5月10日にフジテレビのニュース番組が、南北首脳会談で正恩氏が発した衝撃発言を紹介。日本人拉致問題について触れ、
「韓国やアメリカなど、周りばかりが言ってきているが、なぜ日本は直接言ってこないのか」
と発言したというのだ。正恩氏の暴露が事実なら、「安倍総理はこれまで何もしていなかった」と国民に受け止められてもおかしくないだろう。翌日に「プライムニュースイブニング」(フジ系)に生出演した安倍総理は、この発言について聞かれると、
「我々は北京ルートなどを通じてあらゆる努力をしています」
と「不都合な真実」に動揺したのか、たじたじになりながら答えるのがやっとだった。しかも報道内容を否定しなかったことで、この「正恩発言」どおり、北朝鮮への直接交渉を怠っていた可能性も高まっている。そんな中、安倍総理が答えた「北京ルート」について、五味氏は疑問を呈する。

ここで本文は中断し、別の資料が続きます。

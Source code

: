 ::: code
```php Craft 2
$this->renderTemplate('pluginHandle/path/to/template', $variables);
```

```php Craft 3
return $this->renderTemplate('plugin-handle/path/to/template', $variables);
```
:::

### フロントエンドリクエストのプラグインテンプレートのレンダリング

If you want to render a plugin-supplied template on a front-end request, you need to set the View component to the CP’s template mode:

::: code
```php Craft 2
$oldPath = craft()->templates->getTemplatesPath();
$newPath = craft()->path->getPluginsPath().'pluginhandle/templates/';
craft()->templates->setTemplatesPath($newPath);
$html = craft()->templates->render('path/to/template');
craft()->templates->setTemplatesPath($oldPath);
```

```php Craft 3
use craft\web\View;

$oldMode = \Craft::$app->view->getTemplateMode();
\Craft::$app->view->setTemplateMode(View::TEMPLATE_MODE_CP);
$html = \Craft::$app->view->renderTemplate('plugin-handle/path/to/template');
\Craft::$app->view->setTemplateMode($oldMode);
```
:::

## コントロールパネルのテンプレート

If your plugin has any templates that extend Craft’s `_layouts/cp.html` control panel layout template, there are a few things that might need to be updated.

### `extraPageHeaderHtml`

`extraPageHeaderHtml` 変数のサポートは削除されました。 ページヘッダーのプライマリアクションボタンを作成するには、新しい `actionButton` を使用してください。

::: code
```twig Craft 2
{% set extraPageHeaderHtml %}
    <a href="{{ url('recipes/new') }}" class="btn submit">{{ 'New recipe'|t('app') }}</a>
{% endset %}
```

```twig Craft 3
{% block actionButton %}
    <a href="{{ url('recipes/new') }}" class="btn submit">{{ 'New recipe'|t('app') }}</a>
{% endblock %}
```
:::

「小泉純一郎氏(76)が総理時代に訪朝した時は、北朝鮮の情報機関と外務省関係者が直接携帯でやり取りして、水面下で交渉を進めていました。それが今では北朝鮮とのパイプは切れて、連絡がつかない状態のようです。私が北京に勤務していた時は、(在中国)日本大使館と北朝鮮大使館の外交員が、非公式に意見交換をして交流を重ねていました。それが安倍政権になってから、勝手な動きをするなとにらまれてしまったそうです。北朝鮮がミサイルを発射するたびに、『政府は北京の外交ルートを通じて抗議した』と報じられますが、実際は北朝鮮大使館にファックスを送っておしまいなんです」
いまだに対話の糸口を探しているお粗末な状況で、アメリカに拉致問題を丸投げするとは‥‥。笑えない話だが、安倍総理にとって内心穏やかではない出来事は他にも起きていた。
北朝鮮に敵対行為などの理由で拘束され、長期間にわたって領事面会も拒否されていた3人のアメリカ人が、5月9日に解放されたのだ。拉致問題を取材するジャーナリストはこう話す。
「アメリカのポンペオ国務長官が今年の3月末に極秘訪朝すると、その後、5月にもう一度訪朝したタイミングで解放されました。この成果に米国内で“トランプ株”は上がったのですが、日本では拉致被害者家族を支援する関係者の間で、『アメリカは2回平壌に行っただけで交渉をまとめられたのに、なぜ日本政府は長きにわたって何もできないのか』と、安倍総理に不満の声が上がっています」
日米で歴然とした交渉能力の差を見せつけられ、これでは安倍総理が拉致問題を解決する気がないと思われても当然だった。